SJEMed. 2022; 3(1): 080-087

Predictors of high-risk unscheduled return visits to the pediatric emergency department: a case-control study

Rasha D. Sawaya, Sarah S. Abdul Nabi, Rima Kaddoura, Hani Tamim, Ziad Obermeyer, Eveline Hitti.


Background and Objective: High-risk unscheduled return visits (HRURVs) are a key quality metric in the Emergency Department (ED). We, therefore, aimed to determine their incidence and clinical predictors in the pediatric ED.
Design: This is a case control study.
Setting: This study was conducted in the pediatric ED of an Eastern Mediterranean tertiary care hospital.
Participants: Cases included HRURVs ≤18 years old that presented to the ED between November 1, 2014, and October 31, 2015. Controls included patients discharged from the ED during this period and who did not return within 72 hours. Controls were matched 1:1 based on age, gender and date of presentation (±7 days).

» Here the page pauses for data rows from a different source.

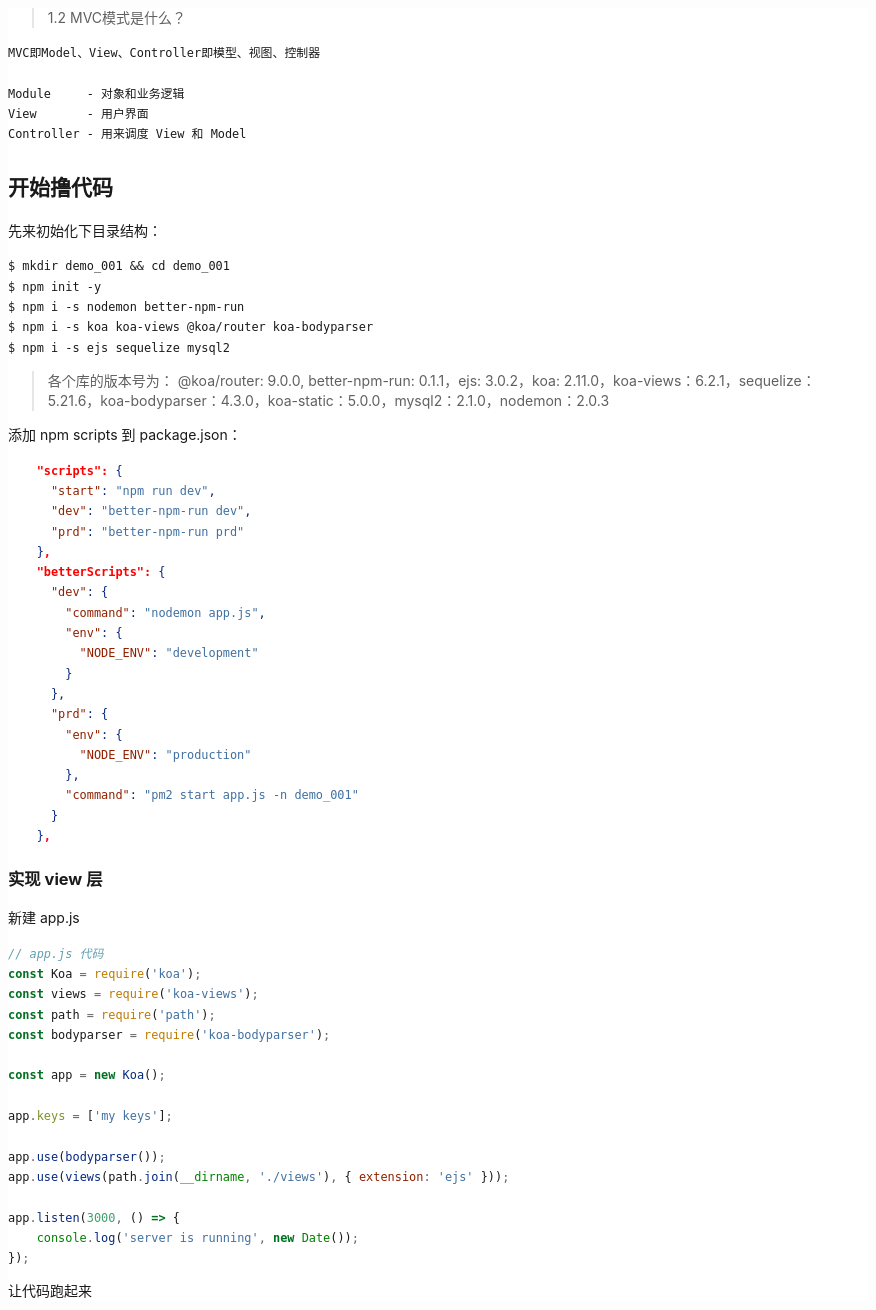 > 1.2 MVC模式是什么？

    MVC即Model、View、Controller即模型、视图、控制器

    Module     - 对象和业务逻辑
    View       - 用户界面
    Controller - 用来调度 View 和 Model

## 开始撸代码

先来初始化下目录结构：

    $ mkdir demo_001 && cd demo_001
    $ npm init -y
    $ npm i -s nodemon better-npm-run
    $ npm i -s koa koa-views @koa/router koa-bodyparser
    $ npm i -s ejs sequelize mysql2

> 各个库的版本号为：
@koa/router: 9.0.0, better-npm-run: 0.1.1，ejs: 3.0.2，koa: 2.11.0，koa-views：6.2.1，sequelize：5.21.6，koa-bodyparser：4.3.0，koa-static：5.0.0，mysql2：2.1.0，nodemon：2.0.3

添加 npm scripts 到 package.json：

```Json
    "scripts": {
      "start": "npm run dev",
      "dev": "better-npm-run dev",
      "prd": "better-npm-run prd"
    },
    "betterScripts": {
      "dev": {
        "command": "nodemon app.js",
        "env": {
          "NODE_ENV": "development"
        }
      },
      "prd": {
        "env": {
          "NODE_ENV": "production"
        },
        "command": "pm2 start app.js -n demo_001"
      }
    },
```

### 实现 view 层
新建 app.js 
```javascript
// app.js 代码
const Koa = require('koa');
const views = require('koa-views');
const path = require('path');
const bodyparser = require('koa-bodyparser');

const app = new Koa();

app.keys = ['my keys'];

app.use(bodyparser());
app.use(views(path.join(__dirname, './views'), { extension: 'ejs' }));

app.listen(3000, () => {
    console.log('server is running', new Date());
});
```
让代码跑起来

Out of 14,805 Pediatric ED visits, 142 were HRURVs, with an incidence of 0.96% [95% confidence intervals (CI) 0.81 to 1.13]. Our final analysis included 139 HRURV cases and 139 controls. 3 were excluded because of incomplete charts.
Main Outcome Measures: The outcome, HRURV was defined as an ED return visit within 72 hours that required admission or died in the ED.
Results: Of the cases, 2.6% were admitted to the intensive care unit and 7.19% required surgical intervention. Cases were more likely to be hospitalised in the last 30 days [adjusted odds ratio (AOR) 19.53, 95% CI 2.45 to 155.44], have more laboratories ordered (AOR 3.74, 95% CI 2.15 to 6.48), present with a temperature > 38.5°C (AOR 2.63, 95% CI 1.26 to 5.48) and have a discharge diagnosis related to the digestive system (AOR 1.96, 95% CI 1.04 to 3.72). Receiving at least one medication at the index visit was a negative predictor (AOR 0.35, 95% CI 0.19 to 0.63).
Conclusion: Efforts to reduce HRURVs should focus on the clinical predictors identified. Receiving medications in the ED appears to be protective requiring further research to identify medication categories driving this finding.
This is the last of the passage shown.